Un grand mur s'étale devant moi, je prend de l'élan, et m'agrippe à la bordure, puis tombe de l'autre côté. J'étais atterrit chez quelqu'un apparemment. Un grand jardin vert s'étendait, ainsi qu'une jolie maison peinte en blanc. C'était comme si tout était redevenu normal. J'avança jusqu'à la porte d'entrée et toqua. Aucune réponse. La porte était ouverte, j'ai donc prit l'initiative de rentrer. Cela semblait désert.

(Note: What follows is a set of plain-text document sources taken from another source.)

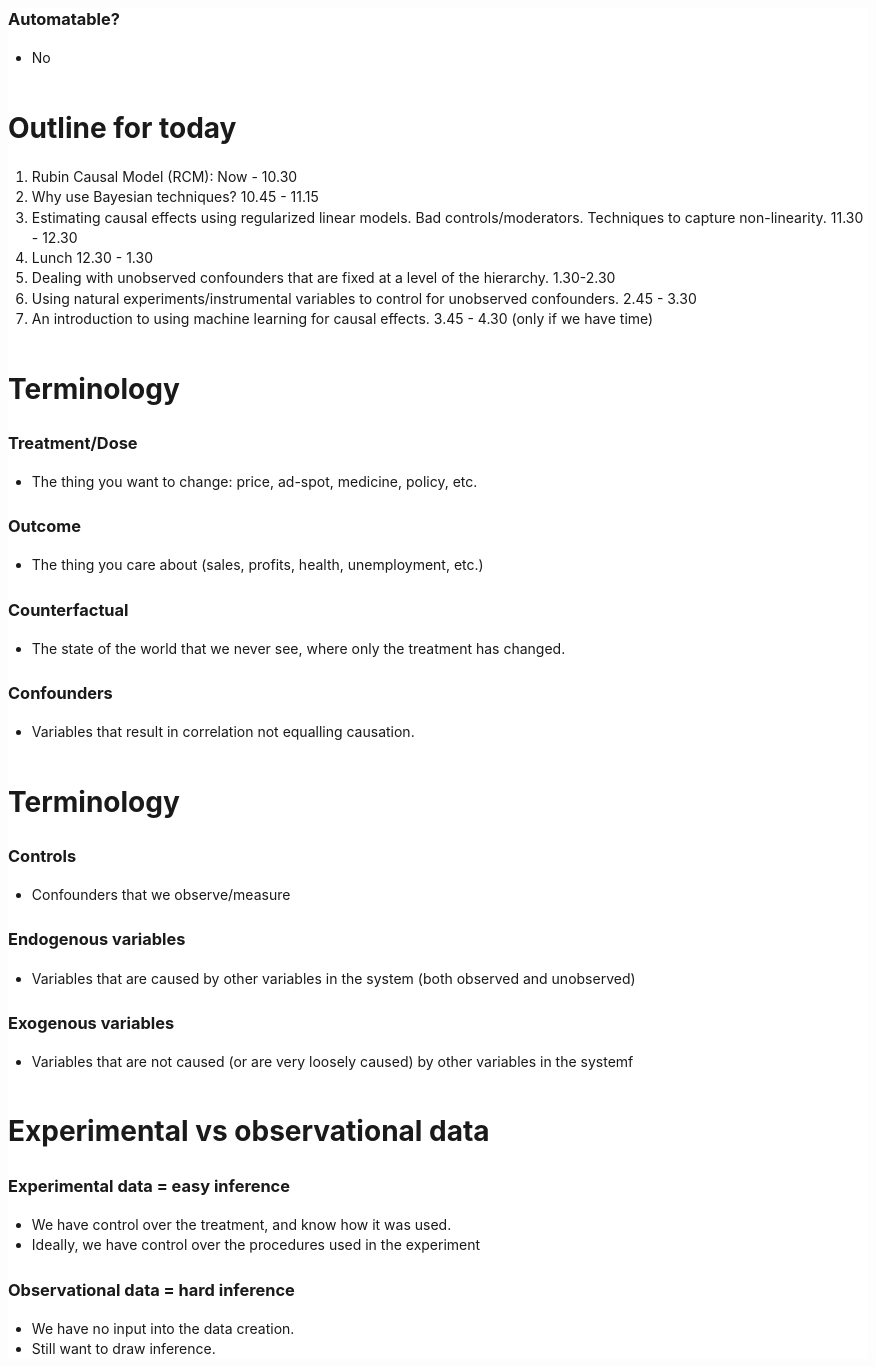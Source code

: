 ### Automatable? 
- No

Outline for today
========================================================

1. Rubin Causal Model (RCM): Now - 10.30
2. Why use Bayesian techniques? 10.45 - 11.15
3. Estimating causal effects using regularized linear models. Bad controls/moderators. Techniques to capture non-linearity. 11.30 - 12.30
4. Lunch 12.30 - 1.30
5. Dealing with unobserved confounders that are fixed at a level of the hierarchy. 1.30-2.30
6. Using natural experiments/instrumental variables to control for unobserved confounders. 2.45 - 3.30
7. An introduction to using machine learning for causal effects. 3.45 - 4.30 (only if we have time)


Terminology
========================================================

### Treatment/Dose
- The thing you want to change: price, ad-spot, medicine, policy, etc. 

### Outcome
- The thing you care about (sales, profits, health, unemployment, etc.)

### Counterfactual
- The state of the world that we never see, where only the treatment has changed. 

### Confounders
- Variables that result in correlation not equalling causation.

Terminology
========================================================
### Controls
- Confounders that we observe/measure

### Endogenous variables
- Variables that are caused by other variables in the system (both observed and unobserved)

### Exogenous variables
- Variables that are not caused (or are very loosely caused) by other variables in the systemf

Experimental vs observational data
========================================================

### Experimental data = easy inference
- We have control over the treatment, and know how it was used. 
- Ideally, we have control over the procedures used in the experiment

### Observational data = hard inference
- We have no input into the data creation.
- Still want to draw inference.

Il y avait des photos de famille. Un père aimant, une mère attentionnée et une fille plutôt mignonne. Un mot était déposé sur le comptoir de la cuisine : "Hayley, nous te faisons confiance, tu as 16 ans maintenant, alors nous te confions la maison. Pas de bêtise, nous rentrerons dans une semaine. Bisous chérie, nous t'aimons. Papa et Maman". Où était cette fille? Je visitais la maison, quand je vis une trace de sang s'étalée sur toute la cuisine. Quand je me retourna, je vis encore une de ces choses. Elle voulait clairement ma peau, comme dans le bus. Je n'avais aucune envie de finir comme Ashley, ou Henry. J'étais coincé, et le monstre se jeta sur moi, j'essayais de toutes mes forces de me débattre, quand j'entendis des pas courir de plus en plus près. Un bruit sourd raisonna et je ne sentais plus la pression des doigts décomposés sur mes jambes. Mais je sentis alors un flingue pointé sur mon front.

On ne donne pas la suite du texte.